Schema Documentation

This document describes the tables that make up the Hive schema. Tables are grouped into categories, and the purpose of each table is explained.
You can toggle the display of individual columns using [Show/Hide columns] buttons.

Pipeline structure

hive_meta
pipeline_wide_parameters
analysis_base
analysis_stats
dataflow_rule
analysis_ctrl_rule

Job-related

job
job_file
accu
analysis_data

execution tables

worker
role

Logging and monitoring

worker_resource_usage
log_message
analysis_stats_monitor

Pipeline structure

hive_meta

Show columns [Back to top]

This table keeps several important hive-specific pipeline-wide key-value pairs such as hive_sql_schema_version, hive_use_triggers and hive_pipeline_name.

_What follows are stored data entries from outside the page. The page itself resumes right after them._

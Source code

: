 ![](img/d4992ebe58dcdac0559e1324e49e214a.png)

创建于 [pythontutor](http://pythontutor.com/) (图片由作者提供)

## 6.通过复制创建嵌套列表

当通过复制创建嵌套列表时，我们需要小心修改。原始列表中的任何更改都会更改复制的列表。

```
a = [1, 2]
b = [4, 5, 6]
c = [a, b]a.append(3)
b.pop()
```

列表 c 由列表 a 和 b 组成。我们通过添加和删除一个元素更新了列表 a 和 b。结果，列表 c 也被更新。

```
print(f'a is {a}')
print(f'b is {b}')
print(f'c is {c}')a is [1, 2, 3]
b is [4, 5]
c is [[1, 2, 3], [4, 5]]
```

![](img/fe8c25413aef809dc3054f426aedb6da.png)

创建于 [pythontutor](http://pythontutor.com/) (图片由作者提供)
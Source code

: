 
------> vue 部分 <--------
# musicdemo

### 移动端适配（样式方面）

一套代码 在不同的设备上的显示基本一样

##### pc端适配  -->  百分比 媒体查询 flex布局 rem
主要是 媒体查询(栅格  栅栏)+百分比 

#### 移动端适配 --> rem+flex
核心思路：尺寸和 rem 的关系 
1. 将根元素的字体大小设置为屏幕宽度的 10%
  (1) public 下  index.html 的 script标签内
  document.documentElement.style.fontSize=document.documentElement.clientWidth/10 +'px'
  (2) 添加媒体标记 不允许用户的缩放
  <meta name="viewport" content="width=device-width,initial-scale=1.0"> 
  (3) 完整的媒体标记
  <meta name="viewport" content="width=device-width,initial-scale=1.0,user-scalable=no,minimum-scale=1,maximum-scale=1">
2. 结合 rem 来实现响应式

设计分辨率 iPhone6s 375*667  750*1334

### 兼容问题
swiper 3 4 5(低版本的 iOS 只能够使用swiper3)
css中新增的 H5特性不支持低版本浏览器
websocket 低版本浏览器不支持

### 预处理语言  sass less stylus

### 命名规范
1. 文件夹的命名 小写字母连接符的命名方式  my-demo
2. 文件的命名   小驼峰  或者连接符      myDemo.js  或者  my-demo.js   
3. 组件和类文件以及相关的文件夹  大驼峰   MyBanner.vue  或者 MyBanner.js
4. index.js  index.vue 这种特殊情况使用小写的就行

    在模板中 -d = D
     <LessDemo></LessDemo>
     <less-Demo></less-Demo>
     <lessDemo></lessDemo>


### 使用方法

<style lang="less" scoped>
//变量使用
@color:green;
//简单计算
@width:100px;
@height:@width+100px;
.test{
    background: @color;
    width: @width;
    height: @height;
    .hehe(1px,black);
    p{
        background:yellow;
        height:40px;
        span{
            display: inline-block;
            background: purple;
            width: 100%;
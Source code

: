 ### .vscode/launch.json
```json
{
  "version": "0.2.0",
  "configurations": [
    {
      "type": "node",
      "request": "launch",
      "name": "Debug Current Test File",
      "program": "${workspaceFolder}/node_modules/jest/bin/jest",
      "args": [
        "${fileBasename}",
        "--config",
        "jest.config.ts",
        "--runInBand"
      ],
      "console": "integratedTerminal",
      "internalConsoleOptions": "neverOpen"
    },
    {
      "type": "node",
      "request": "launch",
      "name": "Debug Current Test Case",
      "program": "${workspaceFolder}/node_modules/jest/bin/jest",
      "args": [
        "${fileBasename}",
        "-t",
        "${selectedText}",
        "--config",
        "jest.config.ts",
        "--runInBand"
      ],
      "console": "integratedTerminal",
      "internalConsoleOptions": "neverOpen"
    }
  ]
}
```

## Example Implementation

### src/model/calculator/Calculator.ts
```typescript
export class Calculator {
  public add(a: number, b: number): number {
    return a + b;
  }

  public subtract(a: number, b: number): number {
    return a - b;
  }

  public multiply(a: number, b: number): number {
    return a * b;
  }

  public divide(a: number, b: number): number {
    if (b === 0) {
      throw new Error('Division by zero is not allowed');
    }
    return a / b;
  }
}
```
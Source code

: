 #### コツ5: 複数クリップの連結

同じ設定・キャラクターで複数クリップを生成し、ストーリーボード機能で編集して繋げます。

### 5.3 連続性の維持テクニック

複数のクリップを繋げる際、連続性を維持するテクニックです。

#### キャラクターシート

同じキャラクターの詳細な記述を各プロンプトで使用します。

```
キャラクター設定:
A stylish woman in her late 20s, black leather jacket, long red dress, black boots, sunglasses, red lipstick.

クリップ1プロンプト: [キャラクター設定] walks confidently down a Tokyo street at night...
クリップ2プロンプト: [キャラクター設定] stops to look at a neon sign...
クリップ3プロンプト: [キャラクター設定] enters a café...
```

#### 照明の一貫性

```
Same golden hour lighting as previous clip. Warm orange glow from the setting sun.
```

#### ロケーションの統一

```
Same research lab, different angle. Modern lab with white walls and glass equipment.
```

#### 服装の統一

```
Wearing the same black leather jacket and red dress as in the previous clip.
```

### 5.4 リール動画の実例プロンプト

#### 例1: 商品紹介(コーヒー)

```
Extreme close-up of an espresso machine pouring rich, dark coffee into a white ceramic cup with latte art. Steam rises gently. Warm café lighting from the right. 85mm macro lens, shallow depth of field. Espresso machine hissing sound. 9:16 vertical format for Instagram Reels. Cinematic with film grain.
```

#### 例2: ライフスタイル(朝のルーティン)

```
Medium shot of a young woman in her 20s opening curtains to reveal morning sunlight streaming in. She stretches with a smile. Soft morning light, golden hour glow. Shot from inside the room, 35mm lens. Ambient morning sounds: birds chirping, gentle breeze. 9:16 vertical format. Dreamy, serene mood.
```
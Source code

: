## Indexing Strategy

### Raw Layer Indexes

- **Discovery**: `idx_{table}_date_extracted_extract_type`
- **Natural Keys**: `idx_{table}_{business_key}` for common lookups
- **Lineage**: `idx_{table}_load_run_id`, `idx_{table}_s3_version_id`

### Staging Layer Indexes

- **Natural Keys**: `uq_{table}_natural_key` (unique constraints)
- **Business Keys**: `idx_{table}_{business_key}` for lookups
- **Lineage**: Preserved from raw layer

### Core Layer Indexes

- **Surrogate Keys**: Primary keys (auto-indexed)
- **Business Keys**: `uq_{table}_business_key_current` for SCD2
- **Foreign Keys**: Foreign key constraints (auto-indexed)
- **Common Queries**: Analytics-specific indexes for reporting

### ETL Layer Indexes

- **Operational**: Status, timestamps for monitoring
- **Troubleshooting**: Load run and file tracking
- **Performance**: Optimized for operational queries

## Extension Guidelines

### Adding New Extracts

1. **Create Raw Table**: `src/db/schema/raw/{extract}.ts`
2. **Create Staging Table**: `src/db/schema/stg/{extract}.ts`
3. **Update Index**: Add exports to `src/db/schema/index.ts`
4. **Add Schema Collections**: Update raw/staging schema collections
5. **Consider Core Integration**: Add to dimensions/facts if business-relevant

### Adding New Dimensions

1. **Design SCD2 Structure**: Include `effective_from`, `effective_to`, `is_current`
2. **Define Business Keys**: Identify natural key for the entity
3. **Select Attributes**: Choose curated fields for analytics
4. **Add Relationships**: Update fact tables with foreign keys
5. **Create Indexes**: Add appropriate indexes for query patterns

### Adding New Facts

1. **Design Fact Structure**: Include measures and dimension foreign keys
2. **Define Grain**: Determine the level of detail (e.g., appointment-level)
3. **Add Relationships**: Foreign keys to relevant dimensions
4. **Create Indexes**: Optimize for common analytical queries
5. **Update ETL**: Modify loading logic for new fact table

Column	Type	Default value	Description	Index
meta_key	VARCHAR(255)	-	the KEY of KEY-VALUE pairs (primary key)
meta_value	TEXT	NULL	the VALUE of KEY-VALUE pairs

pipeline_wide_parameters

Show columns [Back to top]

This table contains a simple hash between pipeline_wide_parameter names and their values. The same data used to live in 'meta' table until both the schema and the API were finally separated from Ensembl Core.

Column	Type	Default value	Description	Index
param_name	VARCHAR(255)	-	the KEY of KEY-VALUE pairs (primary key)	key: value_idx
param_value	TEXT	NULL	the VALUE of KEY-VALUE pairs

analysis_base

Show columns [Back to top]

Each Analysis is a node of the pipeline diagram. It acts both as a "class" to which Jobs belong (and inherit from it certain properties) and as a "container" for them (Jobs of an Analysis can be blocking all Jobs of another Analysis).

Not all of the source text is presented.